The machine will need to ‘learn’ the values of m and c from the data.
This is where the magic happens. Let’s see how the machine uses the data to learn m and c.
Initially, the model will assume some random values of m and c.
It then calculates the error that is caused due to the assumptions by comparing the model output (Ymodel) with the actual discount (Yactual) from the data.
Error: (Yactual – Ymodel)2
Note: The error is squared so that negative and positive errors do not cancel out each other.
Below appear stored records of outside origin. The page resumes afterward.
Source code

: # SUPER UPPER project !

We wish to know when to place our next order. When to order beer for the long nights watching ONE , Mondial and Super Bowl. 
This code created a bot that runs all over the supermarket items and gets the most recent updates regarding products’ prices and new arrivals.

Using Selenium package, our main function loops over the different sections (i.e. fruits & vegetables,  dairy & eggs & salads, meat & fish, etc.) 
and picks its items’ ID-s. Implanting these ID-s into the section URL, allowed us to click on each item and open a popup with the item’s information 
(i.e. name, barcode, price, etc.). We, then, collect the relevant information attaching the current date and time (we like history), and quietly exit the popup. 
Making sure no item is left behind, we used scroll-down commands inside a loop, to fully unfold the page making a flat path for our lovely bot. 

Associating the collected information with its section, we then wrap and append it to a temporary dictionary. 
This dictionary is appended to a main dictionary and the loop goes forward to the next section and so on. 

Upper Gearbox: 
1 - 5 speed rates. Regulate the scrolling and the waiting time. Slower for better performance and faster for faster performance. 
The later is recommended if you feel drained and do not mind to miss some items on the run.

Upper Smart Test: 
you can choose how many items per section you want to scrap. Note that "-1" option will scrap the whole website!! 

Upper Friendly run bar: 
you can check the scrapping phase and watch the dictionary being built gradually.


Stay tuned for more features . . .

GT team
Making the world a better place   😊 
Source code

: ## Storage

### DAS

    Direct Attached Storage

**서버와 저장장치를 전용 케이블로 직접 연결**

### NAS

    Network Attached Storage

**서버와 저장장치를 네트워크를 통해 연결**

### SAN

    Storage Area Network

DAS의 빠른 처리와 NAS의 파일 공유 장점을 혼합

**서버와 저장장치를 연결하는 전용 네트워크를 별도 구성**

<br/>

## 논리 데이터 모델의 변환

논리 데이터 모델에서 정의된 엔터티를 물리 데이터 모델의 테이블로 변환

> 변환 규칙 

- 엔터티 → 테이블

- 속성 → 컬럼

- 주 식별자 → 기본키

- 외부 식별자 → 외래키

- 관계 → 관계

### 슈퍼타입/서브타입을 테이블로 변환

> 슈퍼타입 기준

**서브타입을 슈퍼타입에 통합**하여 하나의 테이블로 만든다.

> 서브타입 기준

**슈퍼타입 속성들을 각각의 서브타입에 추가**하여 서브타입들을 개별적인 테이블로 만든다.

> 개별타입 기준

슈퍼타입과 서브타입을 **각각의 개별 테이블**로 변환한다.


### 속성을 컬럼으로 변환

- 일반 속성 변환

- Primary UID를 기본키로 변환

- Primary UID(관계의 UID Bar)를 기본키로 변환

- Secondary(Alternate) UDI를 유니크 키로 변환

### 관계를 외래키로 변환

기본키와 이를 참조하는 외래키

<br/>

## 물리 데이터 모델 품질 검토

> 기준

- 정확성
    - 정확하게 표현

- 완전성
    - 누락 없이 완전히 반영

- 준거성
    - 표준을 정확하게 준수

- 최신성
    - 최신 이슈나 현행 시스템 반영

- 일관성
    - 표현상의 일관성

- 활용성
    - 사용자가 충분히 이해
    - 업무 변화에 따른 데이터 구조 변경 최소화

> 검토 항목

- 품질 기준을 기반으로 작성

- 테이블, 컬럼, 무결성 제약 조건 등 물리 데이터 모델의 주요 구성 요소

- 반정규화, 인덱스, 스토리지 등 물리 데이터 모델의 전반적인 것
Using the assumed m and c values, the machine calculates the discount percent(Ymodel) for all the deposit amounts(X) in the historical data and then finds the error by comparing it with the actual discount(Yactual) given to the customer. The overall error is the sum of all these individual errors.
Now the machine’s goal is to basically find such m and c which will lead to a minimum overall error.
In the above figure, the blue straight lines are what the model has predicted based on the data points shown as round dots. The round dots are the actual data. The corresponding point on the blue line is what the model thinks it should be based on X. The difference between the actual data (round circles) and the corresponding point on the blue line is the error! So as you can see, the error is reduced in the second graph.
The model will learn the values of m and c through a technique called Gradient Descent. The technique here is as follows:
- Look at this function: Overall Error = ∑ (Yactual – Ymodel)2
- Overall Error = ∑(Yactual – (m*X + c) )2 Note: we are replacing Ymodelwith m*X + c
- So our overall error depends only on m and c after you feed in all the values of X and Yactual from the data.
Let’s take some time and visualize this in a 3D graph.
With the initial random guess, the model is somewhere on the surface. It ultimately needs to reach to the bottom where the overall error is minimum.
The model needs to take guesses and take steps down the surface towards the bottom. But the guesses need to be intelligent!
We know that at the bottom of the curve, the slope of the line will be zero! And the slope of the line keeps increasing as we go to the top of the blue surface. The model will first find the slope of the point where it initially is. Depending on the magnitude of the slope it will descend down the surface. If the slope is too large, it comes to know that it is way up on the surface and needs to take bigger steps to reach down. Whereas if the slope is near zero, the model comes to know that it is near the Minimum error point, and it should take small steps.
Once it knows how big or small step to take, it guesses new values of m and c such that the values lead the model down the surface. Ultimately after a few guesses, the model reaches the bottom of the surface and the overall error is minimized!
The values of m and c when the machine reaches the bottom, are finalized and the relationship m*X+c is defined using these values.
That’s it! Now you have the required relation established between Y and X.
So briefing everything up, first, the machine gets the historical data. It then formulates the overall error which it needs to minimize. Starting by assuming random values of m & c, it uses the technique of gradient descent to reach the bottom of the curve, and on its way keeps learning new and better values of m and c. Once the overall error is minimized, it uses the m and c values to define the final relation between Y and X.
I hope you got some idea about how a machine learns from the data! Linear Regression was just the easiest implementation of the Machine Learning concept. As you come across different models, you would notice some more interesting ways to make the model learn from different types of data. Can you think how would a machine learn from images?